Stadtmalerin 14. Gaildorfer Stadtmalerin: BM Ulrich Bartenbach begrüßt Karin Brosa

RICHARD FÄRBER 24.01.2014
Die Druckerpresse ist weg, jetzt wird wieder gemalt. Karin Brosa, 14. Gaildorfer Stadtmalerin hat Wohnung und Atelier im Alten Schloss bezogen. Am Donnerstag wurde sie offiziell Willkommen geheißen.

Die erste Geschichte ist schon fast fertig: Das großformatige Bild zeigt St. Georg in Polizeiweste, wie er auf seinem Pferd gegen einige sympathisch guckende Drachen reitet, möglicherweise Spielkameraden des verdutzten kleinen Mädchens am linken Bildrand.

Wer sich ein bisschen auskennt in der Kunstgeschichte findet schnell zur Quelle: Das Bild "St. Georg und der Drache", das Paolo Uccello um 1470 gemalt hat. Verweise auf diesen Meister der perspektivischen Malerei finden sich öfter in den Arbeiten von Karin Brosa, die nun in der Nachfolge von Anastasiya Nesterova als 14. Stadtmalerin ins Gaildorfer Schloss gezogen ist. Auch populärkulturelle Anspielungen und Zitat kann man in ihren Bildern entdecken - Brosas erzählende Kunst bringt Augen und Gedanken zum Stolpern.

Die 36-jährige Künstlerin aus Tettnang hat zunächst Pharmazie und dann, nach einigen Jahren als Apothekerin, Freie Grafik in Stuttgart studiert, wo sie heute noch lebt, lehrt und arbeitet. Gestern wurden sie und ihr Mischlingshund Lola vom Gaildorfer Bürgermeister Ulrich Bartenbach, Gemeinderat Martin Zecha und Rolf Deininger vom Förderkreis offiziell begrüßt. Traditionell erwarte man nichts von den Stadtmalern, sagte Bartenbach, man würde sich aber über eine Abschlussausstellung und vielleicht auch eine kleine Zwischenausstellung im Häberlen sehr freuen.
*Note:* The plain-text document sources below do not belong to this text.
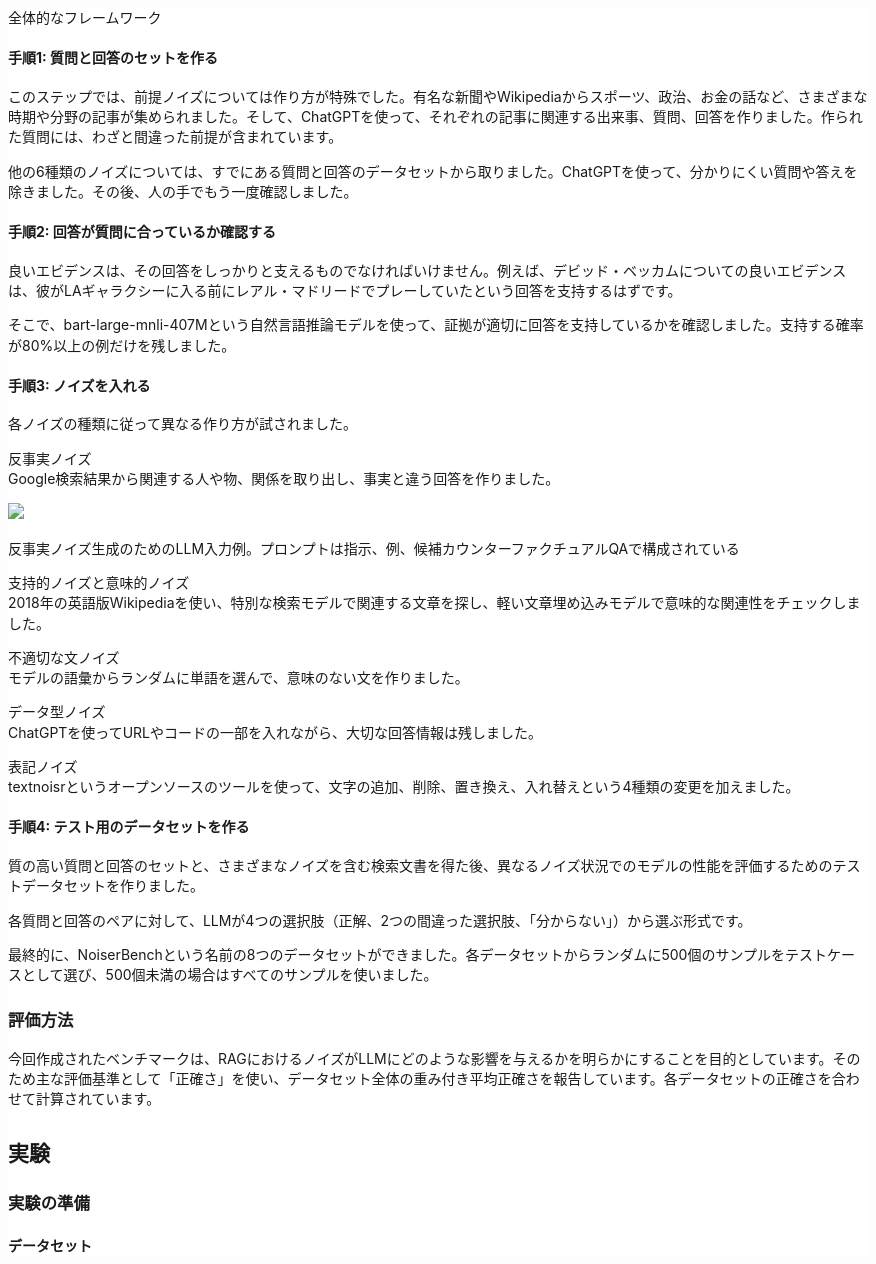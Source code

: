 全体的なフレームワーク

#### 手順1: 質問と回答のセットを作る

このステップでは、前提ノイズについては作り方が特殊でした。有名な新聞やWikipediaからスポーツ、政治、お金の話など、さまざまな時期や分野の記事が集められました。そして、ChatGPTを使って、それぞれの記事に関連する出来事、質問、回答を作りました。作られた質問には、わざと間違った前提が含まれています。

他の6種類のノイズについては、すでにある質問と回答のデータセットから取りました。ChatGPTを使って、分かりにくい質問や答えを除きました。その後、人の手でもう一度確認しました。

#### 手順2: 回答が質問に合っているか確認する

良いエビデンスは、その回答をしっかりと支えるものでなければいけません。例えば、デビッド・ベッカムについての良いエビデンスは、彼がLAギャラクシーに入る前にレアル・マドリードでプレーしていたという回答を支持するはずです。

そこで、bart-large-mnli-407Mという自然言語推論モデルを使って、証拠が適切に回答を支持しているかを確認しました。支持する確率が80%以上の例だけを残しました。

#### 手順3: ノイズを入れる

各ノイズの種類に従って異なる作り方が試されました。

反事実ノイズ  
Google検索結果から関連する人や物、関係を取り出し、事実と違う回答を作りました。

![](https://ai-data-base.com/wp-content/uploads/2024/09/AIDB_75220_4.png)

反事実ノイズ生成のためのLLM入力例。プロンプトは指示、例、候補カウンターファクチュアルQAで構成されている

支持的ノイズと意味的ノイズ  
2018年の英語版Wikipediaを使い、特別な検索モデルで関連する文章を探し、軽い文章埋め込みモデルで意味的な関連性をチェックしました。

不適切な文ノイズ  
モデルの語彙からランダムに単語を選んで、意味のない文を作りました。

データ型ノイズ  
ChatGPTを使ってURLやコードの一部を入れながら、大切な回答情報は残しました。

表記ノイズ  
textnoisrというオープンソースのツールを使って、文字の追加、削除、置き換え、入れ替えという4種類の変更を加えました。

#### 手順4: テスト用のデータセットを作る

質の高い質問と回答のセットと、さまざまなノイズを含む検索文書を得た後、異なるノイズ状況でのモデルの性能を評価するためのテストデータセットを作りました。

各質問と回答のペアに対して、LLMが4つの選択肢（正解、2つの間違った選択肢、「分からない」）から選ぶ形式です。

最終的に、NoiserBenchという名前の8つのデータセットができました。各データセットからランダムに500個のサンプルをテストケースとして選び、500個未満の場合はすべてのサンプルを使いました。

### 評価方法

今回作成されたベンチマークは、RAGにおけるノイズがLLMにどのような影響を与えるかを明らかにすることを目的としています。そのため主な評価基準として「正確さ」を使い、データセット全体の重み付き平均正確さを報告しています。各データセットの正確さを合わせて計算されています。

## 実験

### 実験の準備

#### データセット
Offen ist noch, wie sich die Stipendiatin und die Schloss-Sanierung vertragen werden. Bartenbach verhandelt derzeit mit dem Landesdenkmalamt über die Wandisolierung an der Westseite, wo sich auch das Stadtmaler-Atelier befindet. Diese Räume stehen allerdings über kurz oder lang ohnehin nicht mehr zur Verfügung. Dann soll eine Wohnung im Torflügel zum Atelier umgerüstet werden.
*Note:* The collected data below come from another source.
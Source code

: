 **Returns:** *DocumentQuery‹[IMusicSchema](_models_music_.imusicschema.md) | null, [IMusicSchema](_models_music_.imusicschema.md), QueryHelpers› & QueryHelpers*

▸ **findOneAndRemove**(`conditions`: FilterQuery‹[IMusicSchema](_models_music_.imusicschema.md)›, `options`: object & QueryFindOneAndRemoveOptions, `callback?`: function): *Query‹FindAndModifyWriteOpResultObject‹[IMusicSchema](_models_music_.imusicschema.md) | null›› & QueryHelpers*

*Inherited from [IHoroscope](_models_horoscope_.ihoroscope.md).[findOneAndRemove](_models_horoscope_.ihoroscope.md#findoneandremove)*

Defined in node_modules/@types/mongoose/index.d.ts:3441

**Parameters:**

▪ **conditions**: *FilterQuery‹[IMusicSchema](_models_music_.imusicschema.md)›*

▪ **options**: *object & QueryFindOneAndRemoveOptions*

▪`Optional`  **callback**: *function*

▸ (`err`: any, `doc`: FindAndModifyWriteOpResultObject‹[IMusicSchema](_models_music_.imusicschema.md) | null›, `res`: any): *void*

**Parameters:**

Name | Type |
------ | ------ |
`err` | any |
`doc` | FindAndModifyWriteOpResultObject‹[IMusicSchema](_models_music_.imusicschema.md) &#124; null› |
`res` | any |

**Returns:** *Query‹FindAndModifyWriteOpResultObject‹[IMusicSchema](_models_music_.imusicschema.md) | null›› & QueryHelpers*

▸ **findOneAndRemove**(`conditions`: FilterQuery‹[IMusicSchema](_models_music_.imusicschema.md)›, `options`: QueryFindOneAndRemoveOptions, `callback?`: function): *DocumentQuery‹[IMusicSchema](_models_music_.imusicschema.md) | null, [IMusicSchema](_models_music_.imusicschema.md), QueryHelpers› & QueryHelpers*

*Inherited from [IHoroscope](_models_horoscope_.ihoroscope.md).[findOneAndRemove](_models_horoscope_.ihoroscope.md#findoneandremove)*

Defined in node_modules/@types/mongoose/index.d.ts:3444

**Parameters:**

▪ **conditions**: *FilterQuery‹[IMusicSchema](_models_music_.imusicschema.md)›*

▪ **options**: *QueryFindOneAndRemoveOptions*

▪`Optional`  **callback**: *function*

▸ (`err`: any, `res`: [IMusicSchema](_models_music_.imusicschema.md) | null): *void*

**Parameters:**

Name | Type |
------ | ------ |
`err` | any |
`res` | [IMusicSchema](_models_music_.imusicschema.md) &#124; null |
Seit 1997 kommen Stadtmaler nach Gaildorf

Das Stipendium Die Idee, Künstler für ein Jahr in die Stadt aufzunehmen, stammt von dem Stuttgarter Künstler Diethelm Reichart, der vor einigen Jahren ein Atelier im Alten Schloss angemietet hatte. Erwartungen werden ausdrücklich nicht gestellt: Den Künstlern stehen Wohnung und Atelier zur Verfügung, sie erhalten zudem ein Taschengeld; ansonsten lässt man sie in Ruhe arbeiten.

Die Stadtmaler Erster "Artist in Residence" war 1997 Heinrich Knopf gefolgt von Sabine Arnold, Sumiko Shôji, Angelika Weingart, Emanuel Anthropelos, Wolfgang Folmer, Wonkun Jun, Nikolaus Cinetto, Johannes Priess, Dirk Pokoj, Heike Walter, Daniela Weber und Anastasiya Nesterova. Seit Januar lebt Karin Brosa als 14. Stadtmalerin im Alten Schloss.